**Task statement**
Every entry should be reproduced precisely, with each picture left out.

**Record extracts**
+++++

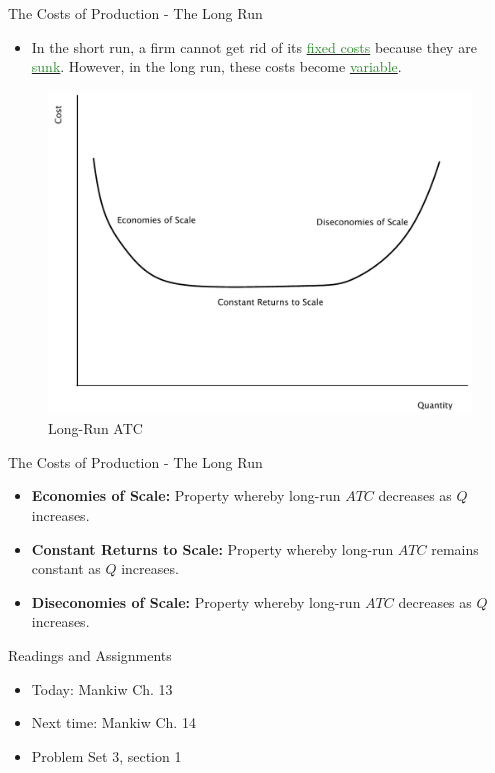 \documentclass[xcolor={dvipsnames},pdf, hyperref={colorlinks=true, citecolor=ForestGreen, linkcolor=BlueViolet, urlcolor=Magenta}]{beamer}
\newcommand{\defn}[1]{\textbf{#1}}
\newcommand{\dd}[1]{{\underline{\textcolor{ForestGreen}{#1}}}}
\begin{document}
\begin{frame}{The Costs of Production - The Long Run}
\begin{itemize}
	\item 	In the short run, a firm cannot get rid of its \dd{fixed costs} because they are \dd{sunk}. However, in the long run, these costs become \dd{variable}.
\end{itemize}
	\begin{figure}[H]
		\centering
		\includegraphics[scale=.3]{plot60.pdf}
		\caption{Long-Run ATC}
	\end{figure}
\end{frame}

\begin{frame}{The Costs of Production - The Long Run}
\begin{itemize}

		\item \defn{Economies of Scale:} Property whereby long-run $ATC$ decreases as $Q$ increases.
		\item \defn{Constant Returns to Scale:} Property whereby long-run $ATC$ remains constant as $Q$ increases.
		\item \defn{Diseconomies of Scale:}  Property whereby long-run $ATC$ decreases as $Q$ increases.
\end{itemize}
\end{frame}



\begin{frame}{Readings and Assignments}
\begin{itemize}
	\item Today: Mankiw Ch. 13
	\item Next time: Mankiw Ch. 14
	\item Problem Set 3, section 1
\end{itemize}
\end{frame}
\end{document}
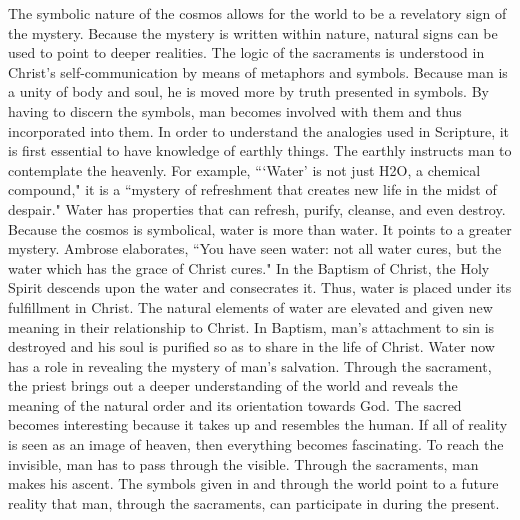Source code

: \documentclass[twoside,10pt]{article}
\begin{document}
The symbolic nature of the cosmos allows for the world to be a revelatory sign of the mystery. Because the mystery is written within nature, natural signs can be used to point to deeper realities. The logic of the sacraments is understood in Christ’s self-communication by means of metaphors and symbols. Because man is a unity of body and soul, he is moved more by truth presented in symbols. By having to discern the symbols, man becomes involved with them and thus incorporated into them. In order to understand the analogies used in Scripture, it is first essential to have knowledge of earthly things.\autocite[Cf.][219-220, In order to understand the parable of the mustard seed, one must have knowledge of the reality of the seed itself. Origen writes that the ``nature of the seed is such that, though it is the least of all seeds…it nevertheless becomes greater than all herbs." The natural understanding of the mustard seed is used to describe the perfection of faith and the growth of the kingdom of heaven. These analogies are possible because of the nature of the mustard seed itself.]{origen} The earthly instructs man to contemplate the heavenly. For example, ``‘Water’ is not just H2O, a chemical compound," it is a ``mystery of refreshment that creates new life in the midst of despair."\autocite[161]{rat2} Water has properties that can refresh, purify, cleanse, and even destroy. Because the cosmos is symbolical, water is more than water. It points to a greater mystery. Ambrose elaborates, ``You have seen water: not all water cures, but the water which has the grace of Christ cures."\autocite[274]{ambrose} In the Baptism of Christ, the Holy Spirit descends upon the water and consecrates it. Thus, water is placed under its fulfillment in Christ. The natural elements of water are elevated and given new meaning in their relationship to Christ. In Baptism, man’s attachment to sin is destroyed and his soul is purified so as to share in the life of Christ. Water now has a role in revealing the mystery of man’s salvation. Through the sacrament, the priest brings out a deeper understanding of the world and reveals the meaning of the natural order and its orientation towards God. The sacred becomes interesting because it takes up and resembles the human. If all of reality is seen as an image of heaven, then everything becomes fascinating. To reach the invisible, man has to pass through the visible. Through the sacraments, man makes his ascent. The symbols given in and through the world point to a future reality that man, through the sacraments, can participate in during the present. 
\end{document}
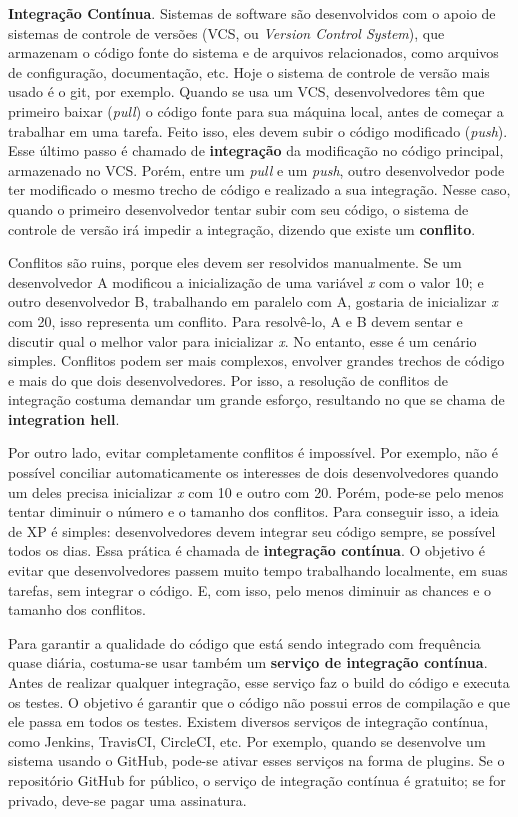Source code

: \documentclass[
  11pt,
  twoside]{book}
\begin{document}
 \textbf{Integração Contínua}. Sistemas de
software são desenvolvidos com o apoio de sistemas de controle de
versões (VCS, ou \emph{Version Control System}), que armazenam o código
fonte do sistema e de arquivos relacionados, como arquivos de
configuração, documentação, etc. Hoje o sistema de controle de versão
mais usado é o git, por exemplo. Quando se usa um VCS, desenvolvedores
têm que primeiro baixar (\emph{pull}) o código fonte para sua máquina
local, antes de começar a trabalhar em uma tarefa. Feito isso, eles
devem subir o código modificado (\emph{push}). Esse último passo é
chamado de \textbf{integração} da modificação no código principal,
armazenado no VCS. Porém, entre um \emph{pull} e um \emph{push}, outro
desenvolvedor pode ter modificado o mesmo trecho de código e realizado a
sua integração. Nesse caso, quando o primeiro desenvolvedor tentar subir
com seu código, o sistema de controle de versão irá impedir a
integração, dizendo que existe um \textbf{conflito}.

Conflitos são ruins, porque eles devem ser resolvidos manualmente. Se um
desenvolvedor A modificou a inicialização de uma variável \emph{x} com o
valor 10; e outro desenvolvedor B, trabalhando em paralelo com A,
gostaria de inicializar \emph{x} com 20, isso representa um conflito.
Para resolvê-lo, A e B devem sentar e discutir qual o melhor valor para
inicializar \emph{x}. No entanto, esse é um cenário simples. Conflitos
podem ser mais complexos, envolver grandes trechos de código e mais do
que dois desenvolvedores. Por isso, a resolução de conflitos de
integração costuma demandar um grande esforço, resultando no que se
chama de \textbf{integration hell}.

Por outro lado, evitar completamente conflitos é impossível. Por
exemplo, não é possível conciliar automaticamente os interesses de dois
desenvolvedores quando um deles precisa inicializar \emph{x} com 10 e
outro com 20. Porém, pode-se pelo menos tentar diminuir o número e o
tamanho dos conflitos. Para conseguir isso, a ideia de XP é simples:
desenvolvedores devem integrar seu código sempre, se possível todos os
dias. Essa prática é chamada de \textbf{integração contínua}. O objetivo
é evitar que desenvolvedores passem muito tempo trabalhando localmente,
em suas tarefas, sem integrar o código. E, com isso, pelo menos diminuir
as chances e o tamanho dos conflitos.

Para garantir a qualidade do código que está sendo integrado com
frequência quase diária, costuma-se usar também um \textbf{serviço de
integração contínua}. Antes de realizar qualquer integração, esse
serviço faz o build do código e executa os testes. O objetivo é garantir
que o código não possui erros de compilação e que ele passa em todos os
testes. Existem diversos serviços de integração contínua, como Jenkins,
TravisCI, CircleCI, etc. Por exemplo, quando se desenvolve um sistema
usando o GitHub, pode-se ativar esses serviços na forma de plugins. Se o
repositório GitHub for público, o serviço de integração contínua é
gratuito; se for privado, deve-se pagar uma assinatura.
\end{document}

+++++

**Output below**
 \documentclass[xcolor={dvipsnames},pdf, hyperref={colorlinks=true, citecolor=ForestGreen, linkcolor=BlueViolet, urlcolor=Magenta}]{beamer}
\newcommand{\defn}[1]{\textbf{#1}}
\newcommand{\dd}[1]{{\underline{\textcolor{ForestGreen}{#1}}}}
\begin{document}
\begin{frame}{The Costs of Production - The Long Run}
\begin{itemize}
	\item 	In the short run, a firm cannot get rid of its \dd{fixed costs} because they are \dd{sunk}. However, in the long run, these costs become \dd{variable}.
\end{itemize}
	\begin{figure}[H]
		\centering
		\includegraphics[scale=.3]{plot60.pdf}
		\caption{Long-Run ATC}
	\end{figure}
\end{frame}

\begin{frame}{The Costs of Production - The Long Run}
\begin{itemize}

		\item \defn{Economies of Scale:} Property whereby long-run $ATC$ decreases as $Q$ increases.
		\item \defn{Constant Returns to Scale:} Property whereby long-run $ATC$ remains constant as $Q$ increases.
		\item \defn{Diseconomies of Scale:}  Property whereby long-run $ATC$ decreases as $Q$ increases.
\end{itemize}
\end{frame}



\begin{frame}{Readings and Assignments}
\begin{itemize}
	\item Today: Mankiw Ch. 13
	\item Next time: Mankiw Ch. 14
	\item Problem Set 3, section 1
\end{itemize}
\end{frame}
\end{document}
Source code

: \documentclass[twoside,10pt]{article}
\begin{document}
The symbolic nature of the cosmos allows for the world to be a revelatory sign of the mystery. Because the mystery is written within nature, natural signs can be used to point to deeper realities. The logic of the sacraments is understood in Christ’s self-communication by means of metaphors and symbols. Because man is a unity of body and soul, he is moved more by truth presented in symbols. By having to discern the symbols, man becomes involved with them and thus incorporated into them. In order to understand the analogies used in Scripture, it is first essential to have knowledge of earthly things.\autocite[Cf.][219-220, In order to understand the parable of the mustard seed, one must have knowledge of the reality of the seed itself. Origen writes that the ``nature of the seed is such that, though it is the least of all seeds…it nevertheless becomes greater than all herbs." The natural understanding of the mustard seed is used to describe the perfection of faith and the growth of the kingdom of heaven. These analogies are possible because of the nature of the mustard seed itself.]{origen} The earthly instructs man to contemplate the heavenly. For example, ``‘Water’ is not just H2O, a chemical compound," it is a ``mystery of refreshment that creates new life in the midst of despair."\autocite[161]{rat2} Water has properties that can refresh, purify, cleanse, and even destroy. Because the cosmos is symbolical, water is more than water. It points to a greater mystery. Ambrose elaborates, ``You have seen water: not all water cures, but the water which has the grace of Christ cures."\autocite[274]{ambrose} In the Baptism of Christ, the Holy Spirit descends upon the water and consecrates it. Thus, water is placed under its fulfillment in Christ. The natural elements of water are elevated and given new meaning in their relationship to Christ. In Baptism, man’s attachment to sin is destroyed and his soul is purified so as to share in the life of Christ. Water now has a role in revealing the mystery of man’s salvation. Through the sacrament, the priest brings out a deeper understanding of the world and reveals the meaning of the natural order and its orientation towards God. The sacred becomes interesting because it takes up and resembles the human. If all of reality is seen as an image of heaven, then everything becomes fascinating. To reach the invisible, man has to pass through the visible. Through the sacraments, man makes his ascent. The symbols given in and through the world point to a future reality that man, through the sacraments, can participate in during the present. 
\end{document}
Source code

: \documentclass[
  11pt,
  twoside]{book}
\begin{document}
 \textbf{Integração Contínua}. Sistemas de
software são desenvolvidos com o apoio de sistemas de controle de
versões (VCS, ou \emph{Version Control System}), que armazenam o código
fonte do sistema e de arquivos relacionados, como arquivos de
configuração, documentação, etc. Hoje o sistema de controle de versão
mais usado é o git, por exemplo. Quando se usa um VCS, desenvolvedores
têm que primeiro baixar (\emph{pull}) o código fonte para sua máquina
local, antes de começar a trabalhar em uma tarefa. Feito isso, eles
devem subir o código modificado (\emph{push}). Esse último passo é
chamado de \textbf{integração} da modificação no código principal,
armazenado no VCS. Porém, entre um \emph{pull} e um \emph{push}, outro
desenvolvedor pode ter modificado o mesmo trecho de código e realizado a
sua integração. Nesse caso, quando o primeiro desenvolvedor tentar subir
com seu código, o sistema de controle de versão irá impedir a
integração, dizendo que existe um \textbf{conflito}.

Conflitos são ruins, porque eles devem ser resolvidos manualmente. Se um
desenvolvedor A modificou a inicialização de uma variável \emph{x} com o
valor 10; e outro desenvolvedor B, trabalhando em paralelo com A,
gostaria de inicializar \emph{x} com 20, isso representa um conflito.
Para resolvê-lo, A e B devem sentar e discutir qual o melhor valor para
inicializar \emph{x}. No entanto, esse é um cenário simples. Conflitos
podem ser mais complexos, envolver grandes trechos de código e mais do
que dois desenvolvedores. Por isso, a resolução de conflitos de
integração costuma demandar um grande esforço, resultando no que se
chama de \textbf{integration hell}.

Por outro lado, evitar completamente conflitos é impossível. Por
exemplo, não é possível conciliar automaticamente os interesses de dois
desenvolvedores quando um deles precisa inicializar \emph{x} com 10 e
outro com 20. Porém, pode-se pelo menos tentar diminuir o número e o
tamanho dos conflitos. Para conseguir isso, a ideia de XP é simples:
desenvolvedores devem integrar seu código sempre, se possível todos os
dias. Essa prática é chamada de \textbf{integração contínua}. O objetivo
é evitar que desenvolvedores passem muito tempo trabalhando localmente,
em suas tarefas, sem integrar o código. E, com isso, pelo menos diminuir
as chances e o tamanho dos conflitos.

Para garantir a qualidade do código que está sendo integrado com
frequência quase diária, costuma-se usar também um \textbf{serviço de
integração contínua}. Antes de realizar qualquer integração, esse
serviço faz o build do código e executa os testes. O objetivo é garantir
que o código não possui erros de compilação e que ele passa em todos os
testes. Existem diversos serviços de integração contínua, como Jenkins,
TravisCI, CircleCI, etc. Por exemplo, quando se desenvolve um sistema
usando o GitHub, pode-se ativar esses serviços na forma de plugins. Se o
repositório GitHub for público, o serviço de integração contínua é
gratuito; se for privado, deve-se pagar uma assinatura.
\end{document}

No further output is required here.